MISTI sends hundreds of MIT students a year to internships in overseas labs and companies, and funds MIT faculty collaborations with researchers globally.
Nominations for faculty to be promoted to the rank of Institute Professor may be made at any time, by any member of the faculty, and should be directed to MIT’s Chair of the Faculty.
In a sense, Berger has almost packed two careers into her time at MIT. When Berger joined MIT in 1968, she was studying the political ideologies of French peasants, and she has published multiple books and articles about French and European society and politics, including “Peasants Against Politics,” (1972), “The French Political System,” (1974), and “Dualism and Discontinuity in Industrial Societies,” (1980), the latter co-authored with Michael Piore.
Additionally, starting in the 1980s, Berger became a key figure in several MIT-wide study projects, a branching interest that Berger credits in part to the broad-ranging research environment at MIT.
“MIT really changed me,” Berger says. “I’ve learned a lot at MIT. What an extraordinary place to be constantly learning, and rethinking your basic assumptions about how the world works.”

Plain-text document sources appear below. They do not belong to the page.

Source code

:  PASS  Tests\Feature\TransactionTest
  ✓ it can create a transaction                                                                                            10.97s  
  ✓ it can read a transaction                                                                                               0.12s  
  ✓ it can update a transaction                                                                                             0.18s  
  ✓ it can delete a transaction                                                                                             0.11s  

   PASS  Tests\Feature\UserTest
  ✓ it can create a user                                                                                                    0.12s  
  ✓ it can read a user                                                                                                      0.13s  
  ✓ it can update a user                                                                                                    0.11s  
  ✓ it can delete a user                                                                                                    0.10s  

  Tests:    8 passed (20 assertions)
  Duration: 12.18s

Berger adds that she is “deeply honored” to be named an Institute Professor, and noted that outside of MIT, “many people do not understand that we have extraordinary departments in economics, political science, linguistics, philosophy, and more. So on behalf of those of us on social sciences, I feel this is recognition of the role social scientists play, both in research and in the education of our students.”
As Berger also notes, her career is also marked by both her own individual research, and her participation in Institute initiatives, some of which have been highly influential in shaping public discourse.
“Over all my years at MIT, I’ve come to see that Institute Professors are people who both have worked in their own fields and made contributions to the Institute,” Berger says.
That certainly is true in her case. In 1986, Berger was named to MIT’s Commission on Industrial Productivity, which conducted an intensive multiyear study of U.S. industry. That resulted in the widely read book “Made in America” and spurred MIT to found its Industrial Performance Center.
For Berger’s part, serving on the commission also spurred her to play a central role in subsequent Institute-wide projects. That included studies of Hong Kong and Taiwan, for which she and Richard Lester, now associate provost at MIT overseeing international activities, co-edited the books “Made By Hong Kong” (1997) and “Global Taiwan” (2005).
More recently, Berger was a key part of a five-year Institute global study of manufacturing that resulted in a 2006 book she authored, “How We Compete.” The book evaluated the strategies of multinational companies, examining when they outsource tasks to other firms and under what circumstances they move their own operations overseas.
Berger followed that up by co-chairing MIT’s commission on Production in the Innovation Economy, formed in 2010, which took a deep look at the state of advanced manufacturing in the U.S., providing important input for federal policy in this area. Berger was also lead author of a 2013 book written with the other commission members, “Making in America,” summarizing the group’s findings.
Currently Berger’s work is continuing along two tracks. She is a member of MIT’s “Work of the Future” task force, which is studying the condition of labor in the U.S., and working to complete a book project of her own, on the wave of globalization that occurred in the late 19th century.
Berger received her undergraduate degree from the University of Chicago and her PhD from Harvard University in 1967. She joined the MIT faculty in 1968 and has been at the Institute ever since.
Berger has received many other honors in her career. She was made a Chevalier de la Légion d’Honneur by France in 2009. She has also been awarded a Guggenheim fellowship, and been named a fellow of the American Academy of Arts and Sciences.